Exercise aim –
Your answer should be only the lines below from the one with "gRPC and ElasticSearch." to the one with "different Terraform products.", repeated exactly, ends included.

(Given information begins)

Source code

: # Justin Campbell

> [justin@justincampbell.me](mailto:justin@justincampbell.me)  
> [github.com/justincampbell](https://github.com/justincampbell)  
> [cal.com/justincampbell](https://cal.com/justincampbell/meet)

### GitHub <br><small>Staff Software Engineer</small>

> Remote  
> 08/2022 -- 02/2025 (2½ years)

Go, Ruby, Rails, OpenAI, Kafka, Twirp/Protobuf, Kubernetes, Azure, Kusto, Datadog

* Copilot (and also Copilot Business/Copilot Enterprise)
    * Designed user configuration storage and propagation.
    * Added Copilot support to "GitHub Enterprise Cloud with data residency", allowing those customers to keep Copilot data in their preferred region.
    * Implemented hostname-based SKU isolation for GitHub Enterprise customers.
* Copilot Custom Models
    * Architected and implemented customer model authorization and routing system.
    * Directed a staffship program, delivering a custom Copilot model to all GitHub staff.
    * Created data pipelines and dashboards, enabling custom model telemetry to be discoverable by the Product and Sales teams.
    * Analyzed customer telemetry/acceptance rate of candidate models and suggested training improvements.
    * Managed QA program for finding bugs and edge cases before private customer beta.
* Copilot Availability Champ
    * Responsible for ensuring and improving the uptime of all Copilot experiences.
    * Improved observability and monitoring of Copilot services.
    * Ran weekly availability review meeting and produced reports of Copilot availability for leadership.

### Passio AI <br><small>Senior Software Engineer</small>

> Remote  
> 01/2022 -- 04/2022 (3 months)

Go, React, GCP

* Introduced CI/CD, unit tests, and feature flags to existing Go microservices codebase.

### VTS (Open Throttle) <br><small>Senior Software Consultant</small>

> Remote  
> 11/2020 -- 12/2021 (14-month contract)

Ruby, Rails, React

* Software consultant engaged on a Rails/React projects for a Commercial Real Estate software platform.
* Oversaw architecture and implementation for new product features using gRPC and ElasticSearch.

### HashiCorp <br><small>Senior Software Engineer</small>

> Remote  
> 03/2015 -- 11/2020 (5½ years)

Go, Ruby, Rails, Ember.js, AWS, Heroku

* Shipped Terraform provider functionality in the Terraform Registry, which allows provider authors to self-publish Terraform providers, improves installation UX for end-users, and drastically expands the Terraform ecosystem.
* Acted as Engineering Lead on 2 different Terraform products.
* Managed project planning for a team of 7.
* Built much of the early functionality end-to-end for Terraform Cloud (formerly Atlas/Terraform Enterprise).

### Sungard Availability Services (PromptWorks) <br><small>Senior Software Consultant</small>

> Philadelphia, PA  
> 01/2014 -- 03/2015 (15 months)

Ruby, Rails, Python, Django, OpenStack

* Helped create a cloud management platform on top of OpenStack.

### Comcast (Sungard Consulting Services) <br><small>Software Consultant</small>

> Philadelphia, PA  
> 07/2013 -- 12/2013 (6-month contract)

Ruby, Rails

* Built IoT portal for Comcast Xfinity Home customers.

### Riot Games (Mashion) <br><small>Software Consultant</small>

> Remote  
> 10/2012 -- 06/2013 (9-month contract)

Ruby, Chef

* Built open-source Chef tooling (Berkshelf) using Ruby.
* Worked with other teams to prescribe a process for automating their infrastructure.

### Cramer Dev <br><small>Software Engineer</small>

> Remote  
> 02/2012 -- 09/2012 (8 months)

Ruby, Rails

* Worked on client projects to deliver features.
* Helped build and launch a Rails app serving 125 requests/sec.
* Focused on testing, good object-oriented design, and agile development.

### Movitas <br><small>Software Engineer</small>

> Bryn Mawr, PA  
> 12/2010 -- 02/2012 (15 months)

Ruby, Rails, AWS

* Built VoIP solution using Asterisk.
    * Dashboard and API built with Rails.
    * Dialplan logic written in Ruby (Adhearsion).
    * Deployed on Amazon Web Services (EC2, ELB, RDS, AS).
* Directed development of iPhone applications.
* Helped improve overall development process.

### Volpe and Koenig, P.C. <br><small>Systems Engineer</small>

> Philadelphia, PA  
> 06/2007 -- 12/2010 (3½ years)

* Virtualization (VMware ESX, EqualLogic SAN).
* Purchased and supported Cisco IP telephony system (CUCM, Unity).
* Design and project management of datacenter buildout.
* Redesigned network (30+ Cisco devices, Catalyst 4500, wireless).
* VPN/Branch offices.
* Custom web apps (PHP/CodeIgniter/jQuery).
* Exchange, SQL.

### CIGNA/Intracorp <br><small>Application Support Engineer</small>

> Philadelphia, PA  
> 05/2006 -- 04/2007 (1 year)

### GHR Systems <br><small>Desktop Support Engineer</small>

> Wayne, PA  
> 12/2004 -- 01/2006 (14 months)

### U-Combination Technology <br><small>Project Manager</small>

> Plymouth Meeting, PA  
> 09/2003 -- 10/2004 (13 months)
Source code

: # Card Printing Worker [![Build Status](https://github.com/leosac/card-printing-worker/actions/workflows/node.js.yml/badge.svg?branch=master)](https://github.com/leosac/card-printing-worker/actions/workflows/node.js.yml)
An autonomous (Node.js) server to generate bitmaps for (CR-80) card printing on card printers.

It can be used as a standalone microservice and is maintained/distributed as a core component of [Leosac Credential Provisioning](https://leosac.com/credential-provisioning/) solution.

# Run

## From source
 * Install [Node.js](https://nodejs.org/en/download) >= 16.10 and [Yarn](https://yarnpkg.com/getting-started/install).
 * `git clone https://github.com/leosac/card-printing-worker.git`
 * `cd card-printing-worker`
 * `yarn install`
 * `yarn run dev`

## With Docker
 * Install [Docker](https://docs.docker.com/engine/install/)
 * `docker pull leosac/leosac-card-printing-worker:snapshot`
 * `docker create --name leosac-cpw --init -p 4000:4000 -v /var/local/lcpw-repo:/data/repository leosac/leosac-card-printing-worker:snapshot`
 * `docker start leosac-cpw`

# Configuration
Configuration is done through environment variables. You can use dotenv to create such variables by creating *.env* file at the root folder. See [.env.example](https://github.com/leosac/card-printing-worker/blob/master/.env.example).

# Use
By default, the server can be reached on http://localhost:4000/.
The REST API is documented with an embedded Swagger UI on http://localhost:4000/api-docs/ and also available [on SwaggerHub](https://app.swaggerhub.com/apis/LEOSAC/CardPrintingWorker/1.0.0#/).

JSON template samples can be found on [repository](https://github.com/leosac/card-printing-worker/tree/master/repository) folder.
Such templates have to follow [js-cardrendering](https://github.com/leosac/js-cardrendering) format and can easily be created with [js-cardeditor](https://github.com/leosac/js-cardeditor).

(Given information ends)

Result for this exercise –
* Oversaw architecture and implementation for new product features using gRPC and ElasticSearch.

### HashiCorp <br><small>Senior Software Engineer</small>

> Remote  
> 03/2015 -- 11/2020 (5½ years)

Go, Ruby, Rails, Ember.js, AWS, Heroku

* Shipped Terraform provider functionality in the Terraform Registry, which allows provider authors to self-publish Terraform providers, improves installation UX for end-users, and drastically expands the Terraform ecosystem.
* Acted as Engineering Lead on 2 different Terraform products.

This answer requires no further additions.